In her latest book, The Age of Choice: A History of Freedom in Modern Life, Sophia Rosenfeld writes that, unless we move on from the rational-choice model of human behavior, wherein man is nothing more that an autonomous, choice-making machine, we will eventually "fail to recognize the larger ramifications resulting from our many private choices, and we will continue to underproduce public goods and services."
American sociologist Alan Wolfe, a critic of the economically liberal Chicago school of economics, made much the same argument in Whose Keeper?, a book that promotes a Durkheimian kind of civil society, as opposed to more market-based and state-centric solutions to domestic problems.

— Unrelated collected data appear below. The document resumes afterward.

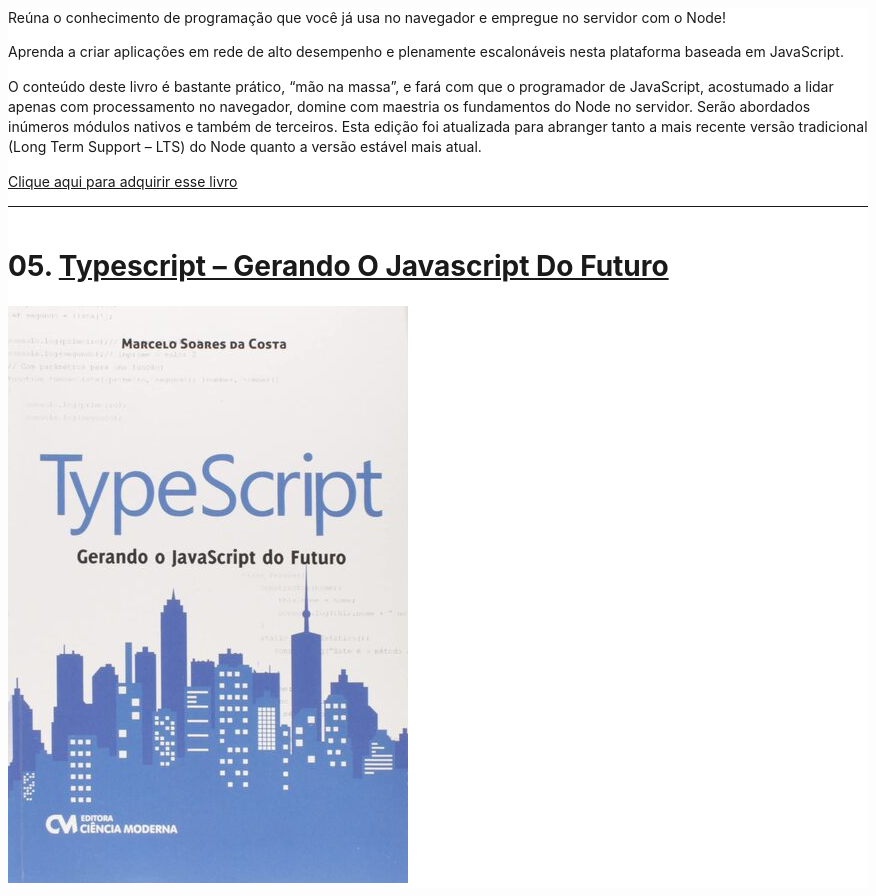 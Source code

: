 Reúna o conhecimento de programação que você já usa no navegador e empregue no servidor com o Node! 

Aprenda a criar aplicações em rede de alto desempenho e plenamente escalonáveis nesta plataforma baseada em JavaScript. 

O conteúdo deste livro é bastante prático, “mão na massa”, e fará com que o programador de JavaScript, acostumado a lidar apenas com processamento no navegador, domine com maestria os fundamentos do Node no servidor. Serão abordados inúmeros módulos nativos e também de terceiros. Esta edição foi atualizada para abranger tanto a mais recente versão tradicional (Long Term Support – LTS) do Node quanto a versão estável mais atual.

<a target="_blank" href="https://www.amazon.com.br/Aprendendo-Node-Usando-JavaScript-Servidor/dp/8575225405/?&_encoding=UTF8&tag=marcoscpp-20&linkCode=ur2&linkId=4ae50c335f0c8295c9b07986a153cf63&camp=1789&creative=9325" class="btn btn-danger btn-lg">Clique aqui para adquirir esse livro</a>

---

# 05. [Typescript – Gerando O Javascript Do Futuro](https://www.amazon.com.br/Typescript-Gerando-Javascript-Do-Futuro/dp/8539910004/?&_encoding=UTF8&tag=marcoscpp-20&linkCode=ur2&linkId=c369f0297ac6d1800e24b658ae2f9f6c&camp=1789&creative=9325)

![Typescript – Gerando O Javascript Do Futuro](/assets/img/js/livros/05-js-livros.jpg) 
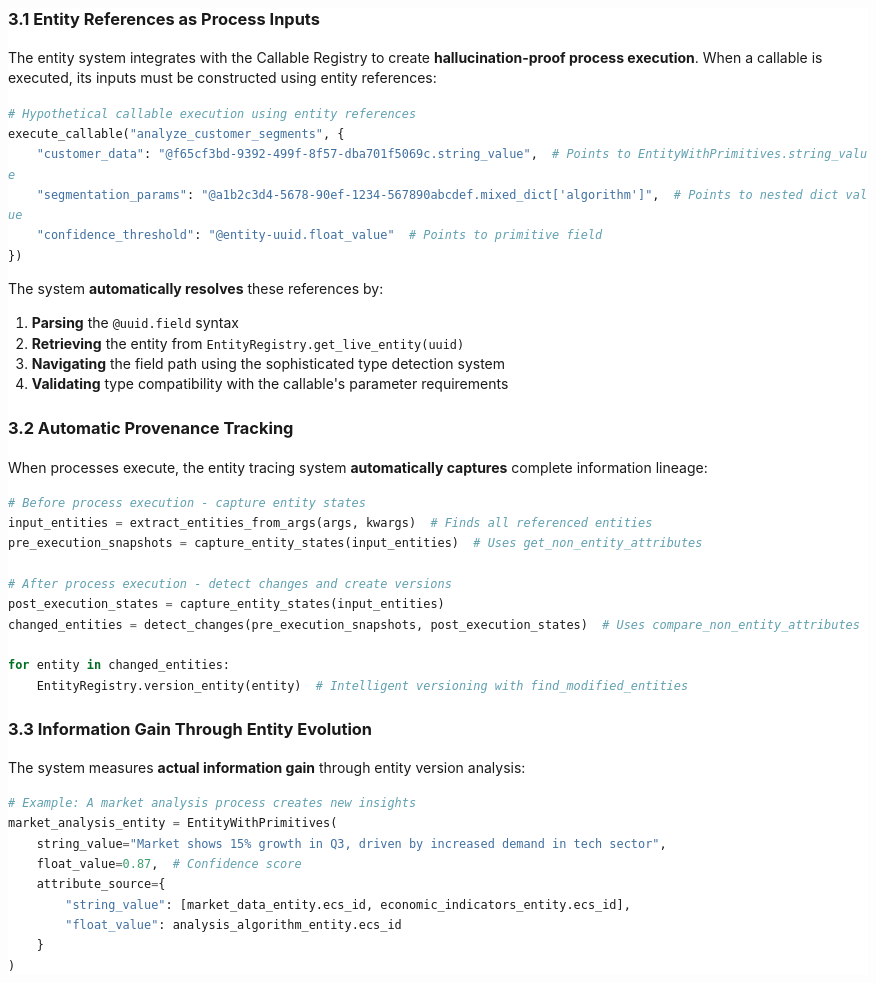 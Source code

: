### 3.1 Entity References as Process Inputs

The entity system integrates with the Callable Registry to create **hallucination-proof process execution**. When a callable is executed, its inputs must be constructed using entity references:

```python
# Hypothetical callable execution using entity references
execute_callable("analyze_customer_segments", {
    "customer_data": "@f65cf3bd-9392-499f-8f57-dba701f5069c.string_value",  # Points to EntityWithPrimitives.string_value
    "segmentation_params": "@a1b2c3d4-5678-90ef-1234-567890abcdef.mixed_dict['algorithm']",  # Points to nested dict value
    "confidence_threshold": "@entity-uuid.float_value"  # Points to primitive field
})
```

The system **automatically resolves** these references by:
1. **Parsing** the `@uuid.field` syntax
2. **Retrieving** the entity from `EntityRegistry.get_live_entity(uuid)`
3. **Navigating** the field path using the sophisticated type detection system
4. **Validating** type compatibility with the callable's parameter requirements

### 3.2 Automatic Provenance Tracking

When processes execute, the entity tracing system **automatically captures** complete information lineage:

```python
# Before process execution - capture entity states
input_entities = extract_entities_from_args(args, kwargs)  # Finds all referenced entities
pre_execution_snapshots = capture_entity_states(input_entities)  # Uses get_non_entity_attributes

# After process execution - detect changes and create versions
post_execution_states = capture_entity_states(input_entities)
changed_entities = detect_changes(pre_execution_snapshots, post_execution_states)  # Uses compare_non_entity_attributes

for entity in changed_entities:
    EntityRegistry.version_entity(entity)  # Intelligent versioning with find_modified_entities
```

### 3.3 Information Gain Through Entity Evolution

The system measures **actual information gain** through entity version analysis:

```python
# Example: A market analysis process creates new insights
market_analysis_entity = EntityWithPrimitives(
    string_value="Market shows 15% growth in Q3, driven by increased demand in tech sector",
    float_value=0.87,  # Confidence score
    attribute_source={
        "string_value": [market_data_entity.ecs_id, economic_indicators_entity.ecs_id],
        "float_value": analysis_algorithm_entity.ecs_id
    }
)
```
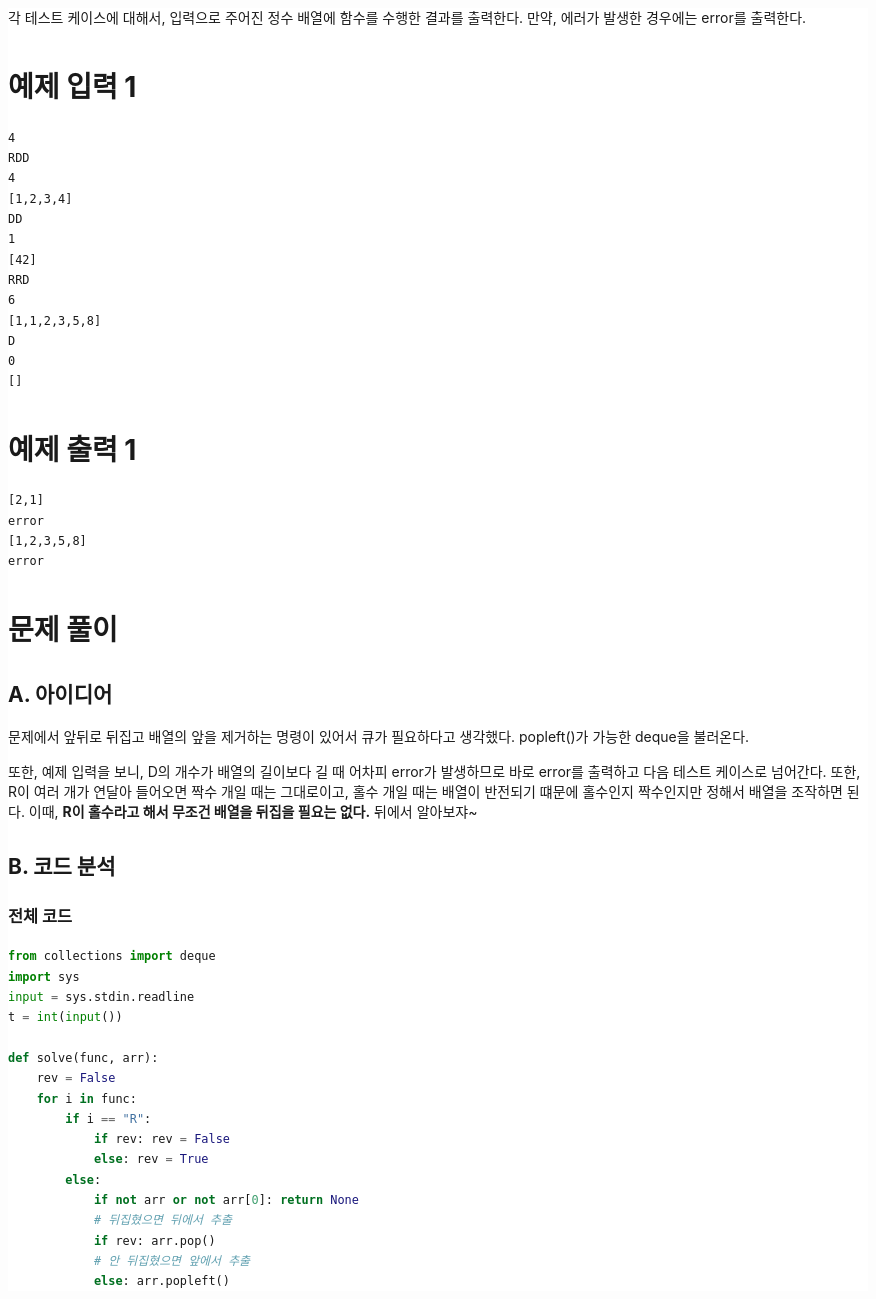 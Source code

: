 각 테스트 케이스에 대해서, 입력으로 주어진 정수 배열에 함수를 수행한 결과를 출력한다. 만약, 에러가 발생한 경우에는 error를 출력한다.

# 예제 입력 1

```
4
RDD
4
[1,2,3,4]
DD
1
[42]
RRD
6
[1,1,2,3,5,8]
D
0
[]
```

# 예제 출력 1

```
[2,1]
error
[1,2,3,5,8]
error
```

# 문제 풀이

## A. 아이디어

문제에서 앞뒤로 뒤집고 배열의 앞을 제거하는 명령이 있어서 큐가 필요하다고 생각했다. popleft()가 가능한 deque을 불러온다.

또한, 예제 입력을 보니, D의 개수가 배열의 길이보다 길 때 어차피 error가 발생하므로 바로 error를 출력하고 다음 테스트 케이스로 넘어간다. 또한, R이 여러 개가 연달아 들어오면 짝수 개일 때는 그대로이고, 홀수 개일 때는 배열이 반전되기 떄문에 홀수인지 짝수인지만 정해서 배열을 조작하면 된다. 이때, **R이 홀수라고 해서 무조건 배열을 뒤집을 필요는 없다.** 뒤에서 알아보쟈~

## B. 코드 분석

### 전체 코드

```py
from collections import deque
import sys
input = sys.stdin.readline
t = int(input())

def solve(func, arr):
    rev = False
    for i in func:
        if i == "R":
            if rev: rev = False
            else: rev = True
        else:
            if not arr or not arr[0]: return None
            # 뒤집혔으면 뒤에서 추출
            if rev: arr.pop()
            # 안 뒤집혔으면 앞에서 추출
            else: arr.popleft()

``` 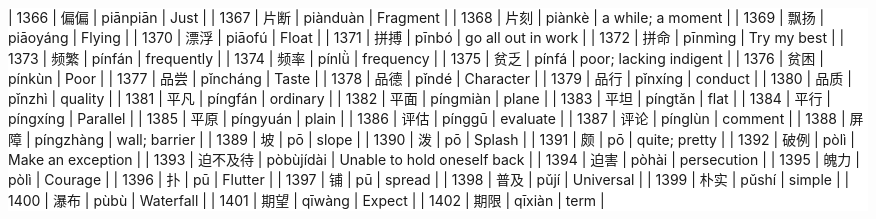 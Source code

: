 | 1366 | 偏偏 | piānpiān | Just |
| 1367 | 片断 | piànduàn | Fragment |
| 1368 | 片刻 | piànkè | a while; a moment |
| 1369 | 飘扬 | piāoyáng | Flying |
| 1370 | 漂浮 | piāofú | Float |
| 1371 | 拼搏 | pīnbó | go all out in work |
| 1372 | 拼命 | pīnmìng | Try my best |
| 1373 | 频繁 | pínfán | frequently |
| 1374 | 频率 | pínlǜ | frequency |
| 1375 | 贫乏 | pínfá | poor; lacking indigent |
| 1376 | 贫困 | pínkùn | Poor |
| 1377 | 品尝 | pǐncháng | Taste |
| 1378 | 品德 | pǐndé | Character |
| 1379 | 品行 | pǐnxíng | conduct |
| 1380 | 品质 | pǐnzhì | quality |
| 1381 | 平凡 | píngfán | ordinary |
| 1382 | 平面 | píngmiàn | plane |
| 1383 | 平坦 | píngtǎn | flat |
| 1384 | 平行 | píngxíng | Parallel |
| 1385 | 平原 | píngyuán | plain |
| 1386 | 评估 | pínggū | evaluate |
| 1387 | 评论 | pínglùn | comment |
| 1388 | 屏障 | píngzhàng | wall; barrier |
| 1389 | 坡 | pō | slope |
| 1390 | 泼 | pō | Splash |
| 1391 | 颇 | pō | quite; pretty |
| 1392 | 破例 | pòlì | Make an exception |
| 1393 | 迫不及待 | pòbùjídài | Unable to hold oneself back |
| 1394 | 迫害 | pòhài | persecution |
| 1395 | 魄力 | pòlì | Courage |
| 1396 | 扑 | pū | Flutter |
| 1397 | 铺 | pū | spread |
| 1398 | 普及 | pǔjí | Universal |
| 1399 | 朴实 | pǔshí | simple |
| 1400 | 瀑布 | pùbù | Waterfall |
| 1401 | 期望 | qīwàng | Expect |
| 1402 | 期限 | qīxiàn | term | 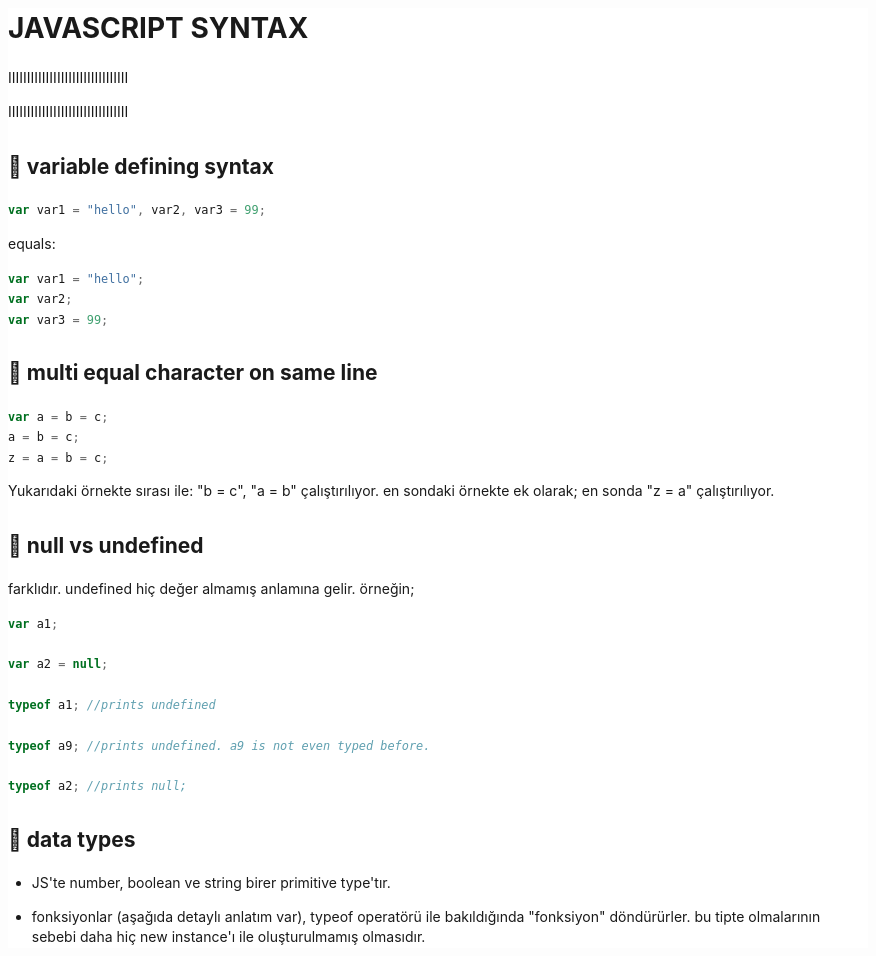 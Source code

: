 # JAVASCRIPT SYNTAX

IIIIIIIIIIIIIIIIIIIIIIIIIIIIIIII

IIIIIIIIIIIIIIIIIIIIIIIIIIIIIIII

## 📌 variable defining syntax

```js
var var1 = "hello", var2, var3 = 99;
```

equals:

```js
var var1 = "hello";
var var2;
var var3 = 99;
```

## 📌 multi equal character on same line

```js
var a = b = c;
a = b = c;
z = a = b = c;
```

Yukarıdaki örnekte sırası ile: "b = c", "a = b" çalıştırılıyor. en sondaki örnekte ek olarak; en sonda "z = a" çalıştırılıyor.

## 📌 null vs undefined

farklıdır. undefined hiç değer almamış anlamına gelir. örneğin;

```js
var a1;

var a2 = null;

typeof a1; //prints undefined

typeof a9; //prints undefined. a9 is not even typed before.

typeof a2; //prints null;
```

## 📌 data types

- JS'te number, boolean ve string birer primitive type'tır.

- fonksiyonlar (aşağıda detaylı anlatım var), typeof operatörü ile bakıldığında "fonksiyon" döndürürler. bu tipte olmalarının sebebi daha hiç new instance'ı ile oluşturulmamış olmasıdır.
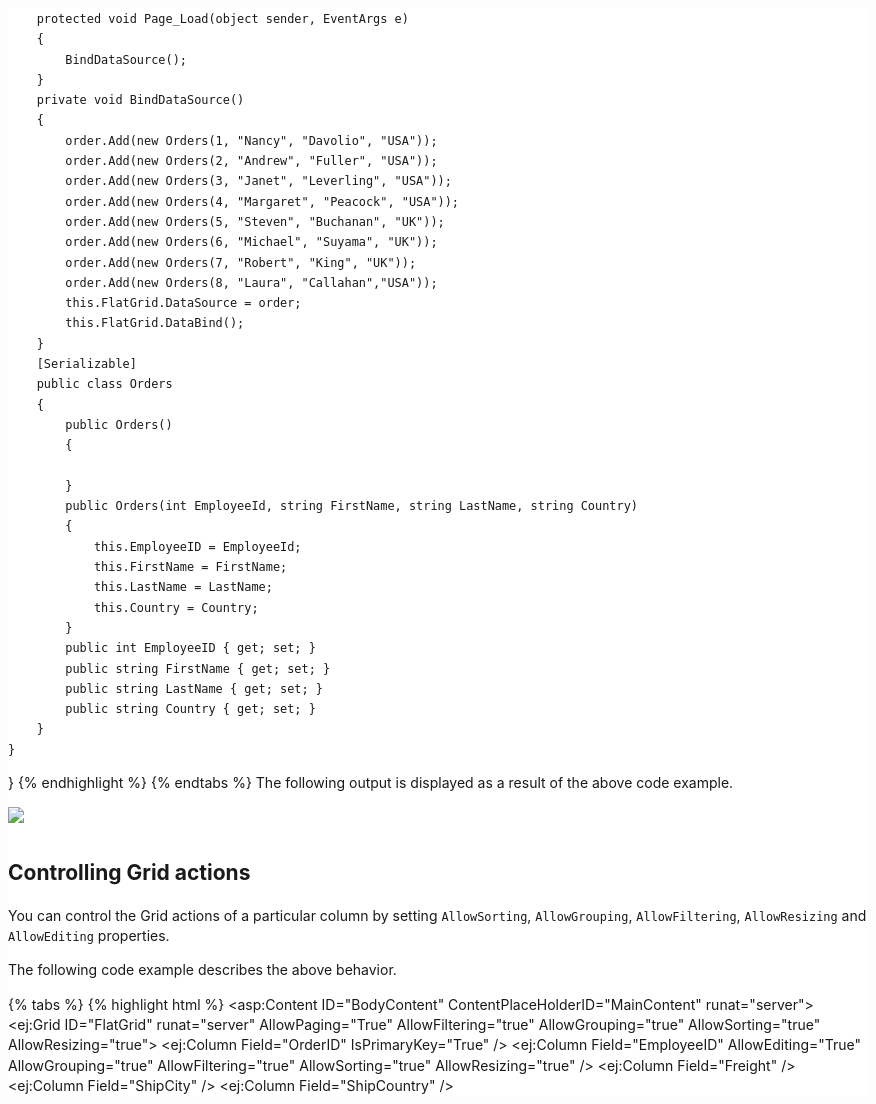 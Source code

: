         protected void Page_Load(object sender, EventArgs e)
        {
            BindDataSource();
        }
        private void BindDataSource()
        {
            order.Add(new Orders(1, "Nancy", "Davolio", "USA"));
            order.Add(new Orders(2, "Andrew", "Fuller", "USA"));
            order.Add(new Orders(3, "Janet", "Leverling", "USA"));
            order.Add(new Orders(4, "Margaret", "Peacock", "USA"));
            order.Add(new Orders(5, "Steven", "Buchanan", "UK"));
            order.Add(new Orders(6, "Michael", "Suyama", "UK"));
            order.Add(new Orders(7, "Robert", "King", "UK"));
            order.Add(new Orders(8, "Laura", "Callahan","USA"));
            this.FlatGrid.DataSource = order;
            this.FlatGrid.DataBind();
        }
        [Serializable]
        public class Orders
        {
            public Orders()
            {

            }
            public Orders(int EmployeeId, string FirstName, string LastName, string Country)
            {
                this.EmployeeID = EmployeeId;
                this.FirstName = FirstName;
                this.LastName = LastName;
                this.Country = Country;
            }
            public int EmployeeID { get; set; }
            public string FirstName { get; set; }
            public string LastName { get; set; }
            public string Country { get; set; }
        }
    }
}
{% endhighlight  %}
{% endtabs %} 
The following output is displayed as a result of the above code example.

![](Columns_images/Columns_img14.png)


## Controlling Grid actions

You can control the Grid actions of a particular column by setting `AllowSorting`, `AllowGrouping`, `AllowFiltering`, `AllowResizing` and `AllowEditing` properties.

The following code example describes the above behavior.

{% tabs %}
{% highlight html %}
<asp:Content ID="BodyContent" ContentPlaceHolderID="MainContent" runat="server">
    <ej:Grid ID="FlatGrid" runat="server" AllowPaging="True" AllowFiltering="true" AllowGrouping="true" AllowSorting="true" AllowResizing="true">
        <EditSettings AllowEditing="True"></EditSettings>
        <Columns>
            <ej:Column Field="OrderID" IsPrimaryKey="True" />
            <ej:Column Field="EmployeeID" AllowEditing="True" AllowGrouping="true" AllowFiltering="true" AllowSorting="true" AllowResizing="true" />
            <ej:Column Field="Freight" />
            <ej:Column Field="ShipCity" />
            <ej:Column Field="ShipCountry" />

In 2025, both parties, and the American electorate writ large, oppose the post-Cold War neoliberal paradigm. In many ways, Donald Trump's election in 2016 typified the atrophying ideology's death knell.
The modern day Left finds its greatest source of energy in Bernie Sanders, a self-proclaimed "democratic-socialist," and AOC, a young, wide-eyed egalitarian. The Right's superstars, not dissimilarly, are of a post-liberal bent. That is, they decry the bygone era of "zombie-Reaganism." Think: J.D. Vance, Josh Hawley, and, increasingly, Marco Rubio.
Both flanks of the ideological spectrum are, in their own roundabout ways, right: neoliberalism no longer serves American interests.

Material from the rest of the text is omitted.